* **How to complete this task**: Output each record in full, exactly as it stands.

* **Records provided**:
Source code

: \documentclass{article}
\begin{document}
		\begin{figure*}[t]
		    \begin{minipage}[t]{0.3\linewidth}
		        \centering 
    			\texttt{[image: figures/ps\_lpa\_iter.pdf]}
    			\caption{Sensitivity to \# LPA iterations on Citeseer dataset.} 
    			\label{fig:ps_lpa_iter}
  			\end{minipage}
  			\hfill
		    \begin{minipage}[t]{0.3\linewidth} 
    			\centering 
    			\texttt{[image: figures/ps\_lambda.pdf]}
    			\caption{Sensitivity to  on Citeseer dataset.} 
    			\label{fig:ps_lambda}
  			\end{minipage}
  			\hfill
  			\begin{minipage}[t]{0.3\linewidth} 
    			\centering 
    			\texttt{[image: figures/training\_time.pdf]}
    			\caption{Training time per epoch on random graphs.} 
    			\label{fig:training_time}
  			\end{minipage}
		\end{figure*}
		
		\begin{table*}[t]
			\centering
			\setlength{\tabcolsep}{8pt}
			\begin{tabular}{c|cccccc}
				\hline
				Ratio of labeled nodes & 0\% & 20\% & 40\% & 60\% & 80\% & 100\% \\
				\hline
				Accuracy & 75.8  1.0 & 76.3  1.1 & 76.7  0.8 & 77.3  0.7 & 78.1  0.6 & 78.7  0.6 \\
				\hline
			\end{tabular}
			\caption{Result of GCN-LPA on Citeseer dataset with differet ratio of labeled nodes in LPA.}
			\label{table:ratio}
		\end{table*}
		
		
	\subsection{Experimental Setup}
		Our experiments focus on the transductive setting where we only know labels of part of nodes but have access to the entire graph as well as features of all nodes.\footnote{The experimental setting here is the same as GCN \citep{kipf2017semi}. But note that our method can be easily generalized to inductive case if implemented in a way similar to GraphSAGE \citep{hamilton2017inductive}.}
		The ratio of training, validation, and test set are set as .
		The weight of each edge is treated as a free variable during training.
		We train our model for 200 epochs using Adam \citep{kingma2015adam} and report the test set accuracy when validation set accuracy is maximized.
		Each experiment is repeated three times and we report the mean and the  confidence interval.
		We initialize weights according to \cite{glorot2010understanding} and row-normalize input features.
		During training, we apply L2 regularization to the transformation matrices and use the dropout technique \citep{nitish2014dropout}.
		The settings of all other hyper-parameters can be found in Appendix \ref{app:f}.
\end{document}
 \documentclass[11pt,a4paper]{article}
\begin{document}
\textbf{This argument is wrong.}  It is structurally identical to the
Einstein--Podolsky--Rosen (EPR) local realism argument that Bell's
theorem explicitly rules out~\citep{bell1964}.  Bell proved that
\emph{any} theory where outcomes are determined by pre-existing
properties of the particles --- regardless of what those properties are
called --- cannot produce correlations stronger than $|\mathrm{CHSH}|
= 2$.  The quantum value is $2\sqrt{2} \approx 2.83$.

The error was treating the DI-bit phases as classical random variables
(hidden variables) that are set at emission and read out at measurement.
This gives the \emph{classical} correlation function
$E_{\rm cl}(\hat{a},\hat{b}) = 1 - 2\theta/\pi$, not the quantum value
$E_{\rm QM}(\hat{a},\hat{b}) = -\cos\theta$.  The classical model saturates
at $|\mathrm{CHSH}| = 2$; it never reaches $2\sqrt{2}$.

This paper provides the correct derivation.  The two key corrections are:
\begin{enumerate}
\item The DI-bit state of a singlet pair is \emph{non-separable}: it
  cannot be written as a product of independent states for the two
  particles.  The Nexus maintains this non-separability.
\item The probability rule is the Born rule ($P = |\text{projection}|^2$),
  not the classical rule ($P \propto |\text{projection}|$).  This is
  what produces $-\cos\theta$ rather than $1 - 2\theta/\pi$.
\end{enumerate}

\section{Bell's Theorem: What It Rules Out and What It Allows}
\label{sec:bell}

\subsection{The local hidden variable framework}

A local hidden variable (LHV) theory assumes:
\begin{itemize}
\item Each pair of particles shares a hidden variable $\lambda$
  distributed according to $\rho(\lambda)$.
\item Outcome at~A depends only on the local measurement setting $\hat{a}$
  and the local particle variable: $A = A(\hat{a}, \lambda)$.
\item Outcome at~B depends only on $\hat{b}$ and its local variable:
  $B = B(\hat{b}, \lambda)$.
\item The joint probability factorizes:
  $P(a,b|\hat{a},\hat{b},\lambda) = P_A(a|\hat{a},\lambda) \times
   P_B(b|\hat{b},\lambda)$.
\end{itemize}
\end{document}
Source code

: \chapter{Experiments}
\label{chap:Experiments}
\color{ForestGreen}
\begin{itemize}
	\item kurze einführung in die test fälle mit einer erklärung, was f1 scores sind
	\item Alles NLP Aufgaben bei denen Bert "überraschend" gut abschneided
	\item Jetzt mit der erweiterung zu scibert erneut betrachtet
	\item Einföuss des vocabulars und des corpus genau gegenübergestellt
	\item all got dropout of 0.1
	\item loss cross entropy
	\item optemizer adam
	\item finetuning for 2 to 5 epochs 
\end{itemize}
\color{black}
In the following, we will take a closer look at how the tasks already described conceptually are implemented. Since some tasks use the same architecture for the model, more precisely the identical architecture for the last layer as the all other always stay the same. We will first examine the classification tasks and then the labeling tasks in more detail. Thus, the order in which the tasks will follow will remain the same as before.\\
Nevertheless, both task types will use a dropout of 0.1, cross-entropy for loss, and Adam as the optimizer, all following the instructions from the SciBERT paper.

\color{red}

* **Exercise answer**:
Source code

: \documentclass{article}
\begin{document}
		\begin{figure*}[t]
		    \begin{minipage}[t]{0.3\linewidth}
		        \centering 
    			\texttt{[image: figures/ps\_lpa\_iter.pdf]}
    			\caption{Sensitivity to \# LPA iterations on Citeseer dataset.} 
    			\label{fig:ps_lpa_iter}
  			\end{minipage}
  			\hfill
		    \begin{minipage}[t]{0.3\linewidth} 
    			\centering 
    			\texttt{[image: figures/ps\_lambda.pdf]}
    			\caption{Sensitivity to  on Citeseer dataset.} 
    			\label{fig:ps_lambda}
  			\end{minipage}
  			\hfill
  			\begin{minipage}[t]{0.3\linewidth} 
    			\centering 
    			\texttt{[image: figures/training\_time.pdf]}
    			\caption{Training time per epoch on random graphs.} 
    			\label{fig:training_time}
  			\end{minipage}
		\end{figure*}
		
		\begin{table*}[t]
			\centering
			\setlength{\tabcolsep}{8pt}
			\begin{tabular}{c|cccccc}
				\hline
				Ratio of labeled nodes & 0\% & 20\% & 40\% & 60\% & 80\% & 100\% \\
				\hline
				Accuracy & 75.8  1.0 & 76.3  1.1 & 76.7  0.8 & 77.3  0.7 & 78.1  0.6 & 78.7  0.6 \\
				\hline
			\end{tabular}
			\caption{Result of GCN-LPA on Citeseer dataset with differet ratio of labeled nodes in LPA.}
			\label{table:ratio}
		\end{table*}
		
		
	\subsection{Experimental Setup}
		Our experiments focus on the transductive setting where we only know labels of part of nodes but have access to the entire graph as well as features of all nodes.\footnote{The experimental setting here is the same as GCN \citep{kipf2017semi}. But note that our method can be easily generalized to inductive case if implemented in a way similar to GraphSAGE \citep{hamilton2017inductive}.}
		The ratio of training, validation, and test set are set as .
		The weight of each edge is treated as a free variable during training.
		We train our model for 200 epochs using Adam \citep{kingma2015adam} and report the test set accuracy when validation set accuracy is maximized.
		Each experiment is repeated three times and we report the mean and the  confidence interval.
		We initialize weights according to \cite{glorot2010understanding} and row-normalize input features.
		During training, we apply L2 regularization to the transformation matrices and use the dropout technique \citep{nitish2014dropout}.
		The settings of all other hyper-parameters can be found in Appendix \ref{app:f}.
\end{document}
 \documentclass[11pt,a4paper]{article}
\begin{document}
\textbf{This argument is wrong.}  It is structurally identical to the
Einstein--Podolsky--Rosen (EPR) local realism argument that Bell's
theorem explicitly rules out~\citep{bell1964}.  Bell proved that
\emph{any} theory where outcomes are determined by pre-existing
properties of the particles --- regardless of what those properties are
called --- cannot produce correlations stronger than $|\mathrm{CHSH}|
= 2$.  The quantum value is $2\sqrt{2} \approx 2.83$.

The error was treating the DI-bit phases as classical random variables
(hidden variables) that are set at emission and read out at measurement.
This gives the \emph{classical} correlation function
$E_{\rm cl}(\hat{a},\hat{b}) = 1 - 2\theta/\pi$, not the quantum value
$E_{\rm QM}(\hat{a},\hat{b}) = -\cos\theta$.  The classical model saturates
at $|\mathrm{CHSH}| = 2$; it never reaches $2\sqrt{2}$.

This paper provides the correct derivation.  The two key corrections are:
\begin{enumerate}
\item The DI-bit state of a singlet pair is \emph{non-separable}: it
  cannot be written as a product of independent states for the two
  particles.  The Nexus maintains this non-separability.
\item The probability rule is the Born rule ($P = |\text{projection}|^2$),
  not the classical rule ($P \propto |\text{projection}|$).  This is
  what produces $-\cos\theta$ rather than $1 - 2\theta/\pi$.
\end{enumerate}

\section{Bell's Theorem: What It Rules Out and What It Allows}
\label{sec:bell}

\subsection{The local hidden variable framework}

A local hidden variable (LHV) theory assumes:
\begin{itemize}
\item Each pair of particles shares a hidden variable $\lambda$
  distributed according to $\rho(\lambda)$.
\item Outcome at~A depends only on the local measurement setting $\hat{a}$
  and the local particle variable: $A = A(\hat{a}, \lambda)$.
\item Outcome at~B depends only on $\hat{b}$ and its local variable:
  $B = B(\hat{b}, \lambda)$.
\item The joint probability factorizes:
  $P(a,b|\hat{a},\hat{b},\lambda) = P_A(a|\hat{a},\lambda) \times
   P_B(b|\hat{b},\lambda)$.
\end{itemize}
\end{document}
Source code

: \chapter{Experiments}
\label{chap:Experiments}
\color{ForestGreen}
\begin{itemize}
	\item kurze einführung in die test fälle mit einer erklärung, was f1 scores sind
	\item Alles NLP Aufgaben bei denen Bert "überraschend" gut abschneided
	\item Jetzt mit der erweiterung zu scibert erneut betrachtet
	\item Einföuss des vocabulars und des corpus genau gegenübergestellt
	\item all got dropout of 0.1
	\item loss cross entropy
	\item optemizer adam
	\item finetuning for 2 to 5 epochs 
\end{itemize}
\color{black}
In the following, we will take a closer look at how the tasks already described conceptually are implemented. Since some tasks use the same architecture for the model, more precisely the identical architecture for the last layer as the all other always stay the same. We will first examine the classification tasks and then the labeling tasks in more detail. Thus, the order in which the tasks will follow will remain the same as before.\\
Nevertheless, both task types will use a dropout of 0.1, cross-entropy for loss, and Adam as the optimizer, all following the instructions from the SciBERT paper.

\color{red}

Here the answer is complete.